→ Task objective
Extract all lines from the data beneath that include the word "IfModule".

Rendered images with source text
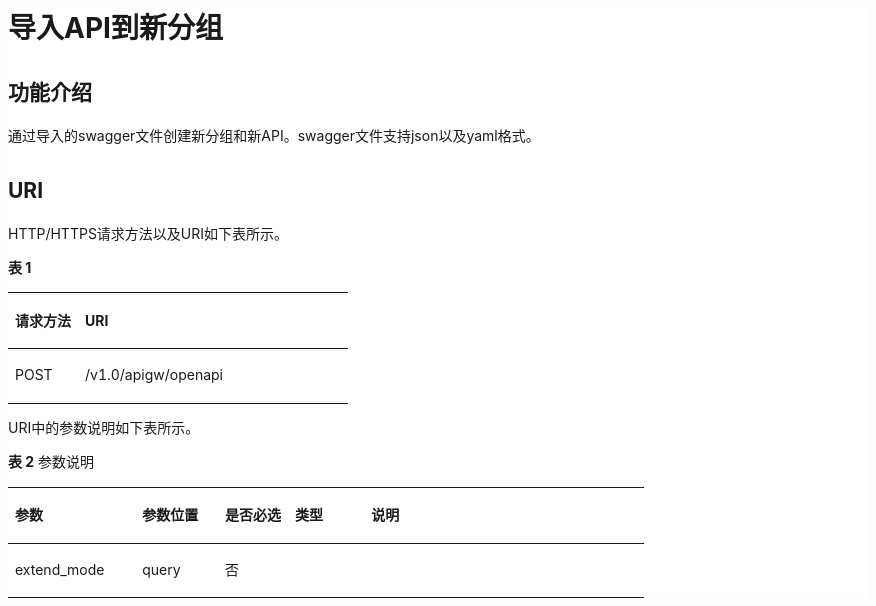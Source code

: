 # 导入API到新分组<a name="apig-zh-api-190108257"></a>

## 功能介绍<a name="section39777523194"></a>

通过导入的swagger文件创建新分组和新API。swagger文件支持json以及yaml格式。

## URI<a name="section1199919551442"></a>

HTTP/HTTPS请求方法以及URI如下表所示。

**表 1** 

<a name="table1030719520475"></a>
<table><thead align="left"><tr id="row1130715217477"><th class="cellrowborder" valign="top" width="20.57%" id="mcps1.2.3.1.1"><p id="p130795213478"><a name="p130795213478"></a><a name="p130795213478"></a>请求方法</p>
</th>
<th class="cellrowborder" valign="top" width="79.43%" id="mcps1.2.3.1.2"><p id="p13307135204712"><a name="p13307135204712"></a><a name="p13307135204712"></a>URI</p>
</th>
</tr>
</thead>
<tbody><tr id="row15307252144718"><td class="cellrowborder" valign="top" width="20.57%" headers="mcps1.2.3.1.1 "><p id="p1930714525475"><a name="p1930714525475"></a><a name="p1930714525475"></a>POST</p>
</td>
<td class="cellrowborder" valign="top" width="79.43%" headers="mcps1.2.3.1.2 "><p id="p19454226101515"><a name="p19454226101515"></a><a name="p19454226101515"></a>/v1.0/apigw/openapi</p>
</td>
</tr>
</tbody>
</table>

URI中的参数说明如下表所示。

**表 2**  参数说明

<a name="table871144945810"></a>
<table><thead align="left"><tr id="row14734499589"><th class="cellrowborder" valign="top" width="20%" id="mcps1.2.6.1.1"><p id="p1973174918589"><a name="p1973174918589"></a><a name="p1973174918589"></a>参数</p>
</th>
<th class="cellrowborder" valign="top" width="13%" id="mcps1.2.6.1.2"><p id="p18649123816247"><a name="p18649123816247"></a><a name="p18649123816247"></a>参数位置</p>
</th>
<th class="cellrowborder" valign="top" width="11%" id="mcps1.2.6.1.3"><p id="p4731749125817"><a name="p4731749125817"></a><a name="p4731749125817"></a>是否必选</p>
</th>
<th class="cellrowborder" valign="top" width="12%" id="mcps1.2.6.1.4"><p id="p1730491589"><a name="p1730491589"></a><a name="p1730491589"></a>类型</p>
</th>
<th class="cellrowborder" valign="top" width="44%" id="mcps1.2.6.1.5"><p id="p1073649175817"><a name="p1073649175817"></a><a name="p1073649175817"></a>说明</p>
</th>
</tr>
</thead>
<tbody><tr id="row112481177714"><td class="cellrowborder" valign="top" width="20%" headers="mcps1.2.6.1.1 "><p id="p12891154343"><a name="p12891154343"></a><a name="p12891154343"></a>extend_mode</p>
</td>
<td class="cellrowborder" valign="top" width="13%" headers="mcps1.2.6.1.2 "><p id="p148911541342"><a name="p148911541342"></a><a name="p148911541342"></a>query</p>
</td>
<td class="cellrowborder" valign="top" width="11%" headers="mcps1.2.6.1.3 "><p id="p6531195013518"><a name="p6531195013518"></a><a name="p6531195013518"></a>否</p>
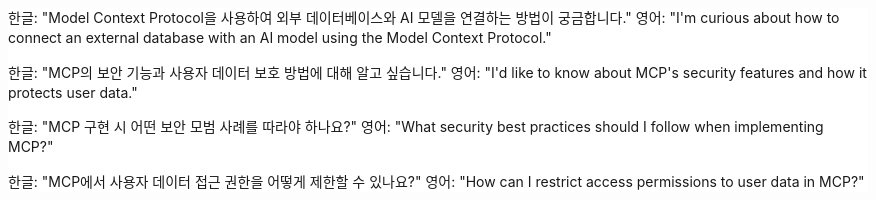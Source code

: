한글: "Model Context Protocol을 사용하여 외부 데이터베이스와 AI 모델을 연결하는 방법이 궁금합니다."
영어: "I'm curious about how to connect an external database with an AI model using the Model Context Protocol."

한글: "MCP의 보안 기능과 사용자 데이터 보호 방법에 대해 알고 싶습니다."
영어: "I'd like to know about MCP's security features and how it protects user data."

한글: "MCP 구현 시 어떤 보안 모범 사례를 따라야 하나요?"
영어: "What security best practices should I follow when implementing MCP?"

한글: "MCP에서 사용자 데이터 접근 권한을 어떻게 제한할 수 있나요?"
영어: "How can I restrict access permissions to user data in MCP?"



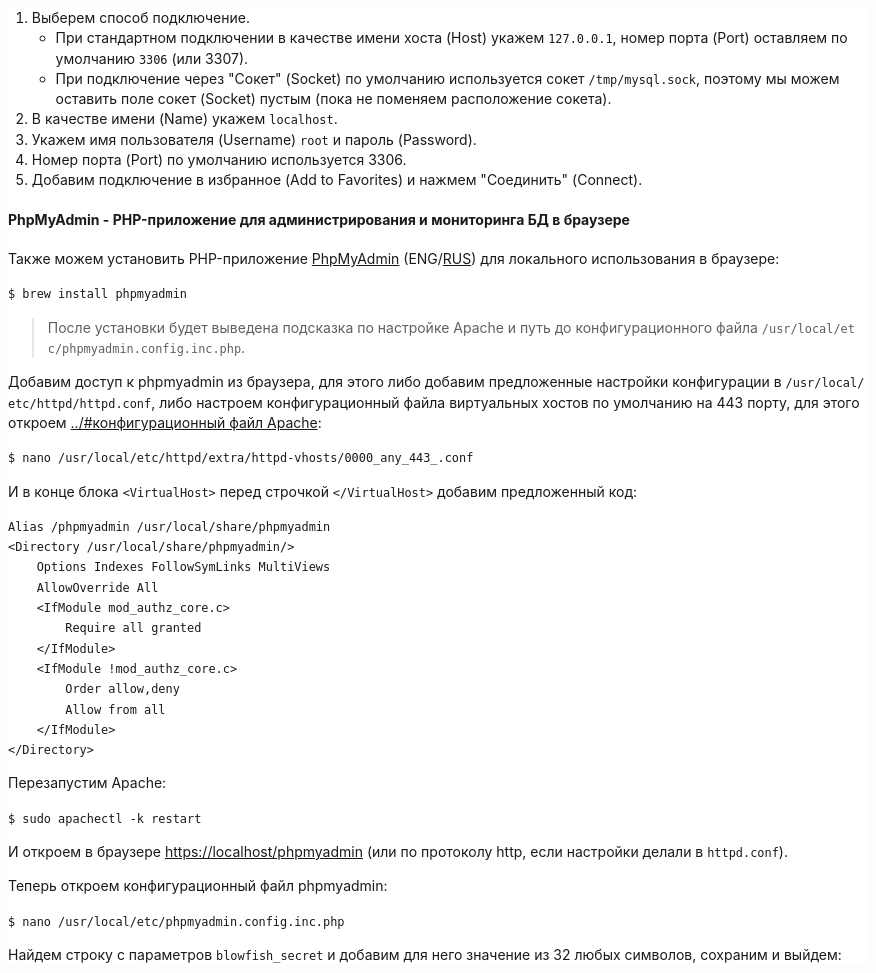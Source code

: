  1. Выберем способ подключение.
 	* При стандартном подключении в качестве имени хоста (Host) укажем `127.0.0.1`, номер порта (Port) оставляем по умолчанию `3306` (или 3307).
 	* При подключение через "Сокет" (Socket) по умолчанию используется сокет `/tmp/mysql.sock`, поэтому мы можем оставить поле сокет (Socket) пустым (пока не поменяем расположение сокета).
 1. В качестве имени (Name) укажем `localhost`.
 2. Укажем имя пользователя (Username) `root` и пароль (Password).
 3. Номер порта (Port) по умолчанию используется 3306.
 4. Добавим подключение в избранное (Add to Favorites) и нажмем "Соединить" (Connect).

<a id="phpmyadmin"></a>
#### PhpMyAdmin - PHP-приложение для администрирования и мониторинга БД в браузере 

Также можем установить PHP-приложение [PhpMyAdmin](https://en.wikipedia.org/wiki/PhpMyAdmin) (ENG/[RUS](https://ru.wikipedia.org/wiki/PhpMyAdmin)) для локального использования в браузере:

	$ brew install phpmyadmin

> После установки будет выведена подсказка по настройке Apache и путь до конфигурационного файла `/usr/local/etc/phpmyadmin.config.inc.php`.

Добавим доступ к phpmyadmin из браузера, для этого либо добавим предложенные настройки конфигурации в `/usr/local/etc/httpd/httpd.conf`, либо настроем конфигурационный файла виртуальных хостов по умолчанию на 443 порту, для этого откроем [../#конфигурационный файл Apache](../Apache/readme.md#configuration):

	$ nano /usr/local/etc/httpd/extra/httpd-vhosts/0000_any_443_.conf
	
И в конце блока `<VirtualHost>` перед строчкой `</VirtualHost>` добавим предложенный код:

	Alias /phpmyadmin /usr/local/share/phpmyadmin
    <Directory /usr/local/share/phpmyadmin/>
        Options Indexes FollowSymLinks MultiViews
        AllowOverride All
        <IfModule mod_authz_core.c>
            Require all granted
        </IfModule>
        <IfModule !mod_authz_core.c>
            Order allow,deny
            Allow from all
        </IfModule>
    </Directory>

Перезапустим Apache:

	$ sudo apachectl -k restart

И откроем в браузере <https://localhost/phpmyadmin> (или по протоколу http, если настройки делали в `httpd.conf`).

Теперь откроем конфигурационный файл phpmyadmin:

	$ nano /usr/local/etc/phpmyadmin.config.inc.php

Найдем строку с параметров `blowfish_secret` и добавим для него значение из 32 любых символов, сохраним и выйдем:
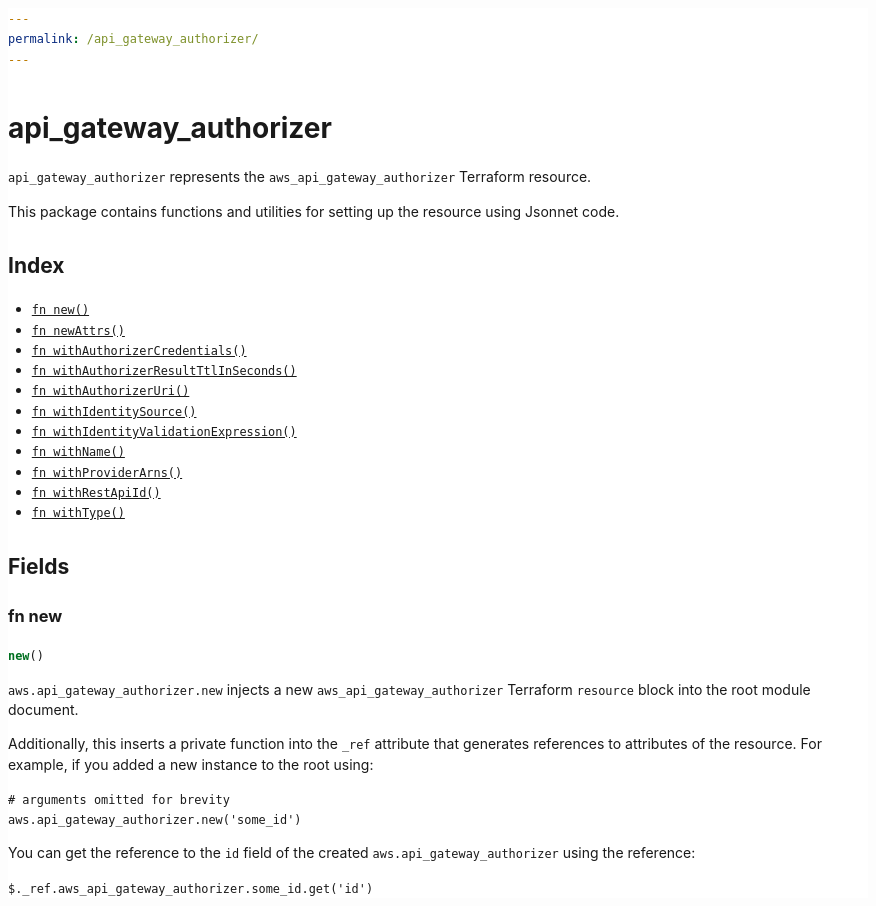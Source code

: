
 ```yaml
---
permalink: /api_gateway_authorizer/
---
```


# api_gateway_authorizer

`api_gateway_authorizer` represents the `aws_api_gateway_authorizer` Terraform resource.



This package contains functions and utilities for setting up the resource using Jsonnet code.


## Index

* [`fn new()`](#fn-new)
* [`fn newAttrs()`](#fn-newattrs)
* [`fn withAuthorizerCredentials()`](#fn-withauthorizercredentials)
* [`fn withAuthorizerResultTtlInSeconds()`](#fn-withauthorizerresultttlinseconds)
* [`fn withAuthorizerUri()`](#fn-withauthorizeruri)
* [`fn withIdentitySource()`](#fn-withidentitysource)
* [`fn withIdentityValidationExpression()`](#fn-withidentityvalidationexpression)
* [`fn withName()`](#fn-withname)
* [`fn withProviderArns()`](#fn-withproviderarns)
* [`fn withRestApiId()`](#fn-withrestapiid)
* [`fn withType()`](#fn-withtype)

## Fields

### fn new

```ts
new()
```


`aws.api_gateway_authorizer.new` injects a new `aws_api_gateway_authorizer` Terraform `resource`
block into the root module document.

Additionally, this inserts a private function into the `_ref` attribute that generates references to attributes of the
resource. For example, if you added a new instance to the root using:

    # arguments omitted for brevity
    aws.api_gateway_authorizer.new('some_id')

You can get the reference to the `id` field of the created `aws.api_gateway_authorizer` using the reference:

    $._ref.aws_api_gateway_authorizer.some_id.get('id')
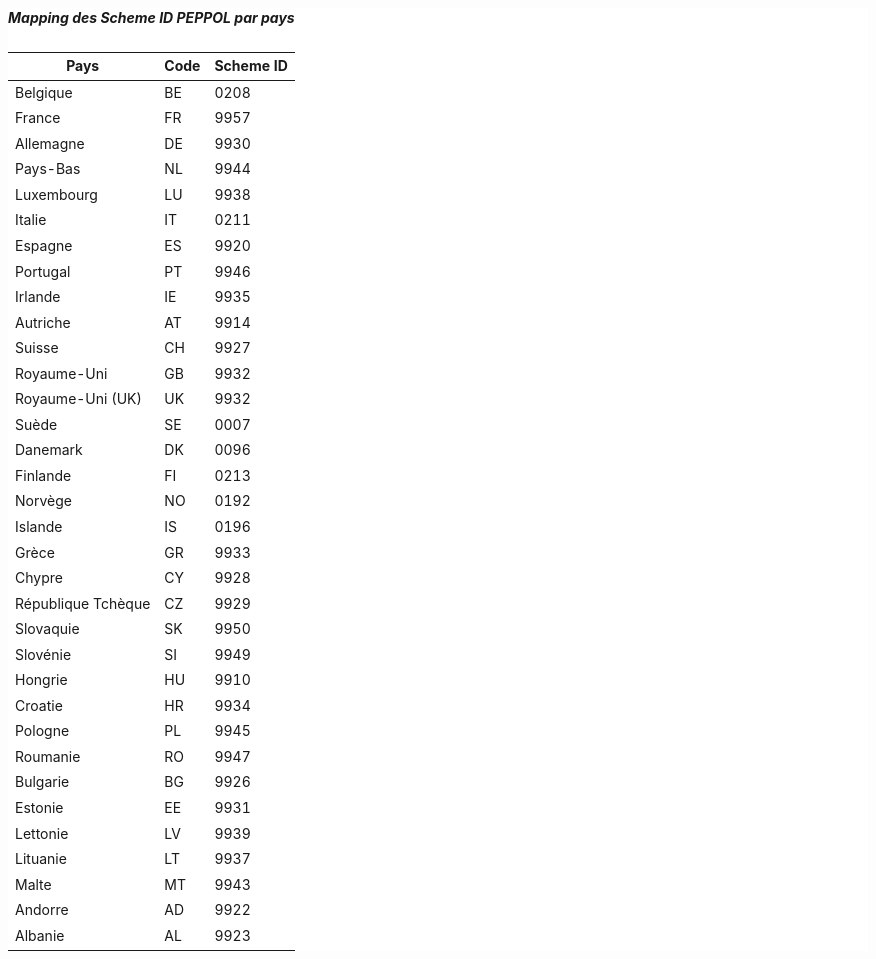 

##### Mapping des Scheme ID PEPPOL par pays

| Pays               | Code | Scheme ID |
| ------------------ | ---- | --------- |
| Belgique           | BE   | 0208      |
| France             | FR   | 9957      |
| Allemagne          | DE   | 9930      |
| Pays-Bas           | NL   | 9944      |
| Luxembourg         | LU   | 9938      |
| Italie             | IT   | 0211      |
| Espagne            | ES   | 9920      |
| Portugal           | PT   | 9946      |
| Irlande            | IE   | 9935      |
| Autriche           | AT   | 9914      |
| Suisse             | CH   | 9927      |
| Royaume-Uni        | GB   | 9932      |
| Royaume-Uni (UK)   | UK   | 9932      |
| Suède              | SE   | 0007      |
| Danemark           | DK   | 0096      |
| Finlande           | FI   | 0213      |
| Norvège            | NO   | 0192      |
| Islande            | IS   | 0196      |
| Grèce              | GR   | 9933      |
| Chypre             | CY   | 9928      |
| République Tchèque | CZ   | 9929      |
| Slovaquie          | SK   | 9950      |
| Slovénie           | SI   | 9949      |
| Hongrie            | HU   | 9910      |
| Croatie            | HR   | 9934      |
| Pologne            | PL   | 9945      |
| Roumanie           | RO   | 9947      |
| Bulgarie           | BG   | 9926      |
| Estonie            | EE   | 9931      |
| Lettonie           | LV   | 9939      |
| Lituanie           | LT   | 9937      |
| Malte              | MT   | 9943      |
| Andorre            | AD   | 9922      |
| Albanie            | AL   | 9923      |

→ Task response
        <IfModule mod_authz_core.c>
        </IfModule>
        <IfModule !mod_authz_core.c>
        </IfModule>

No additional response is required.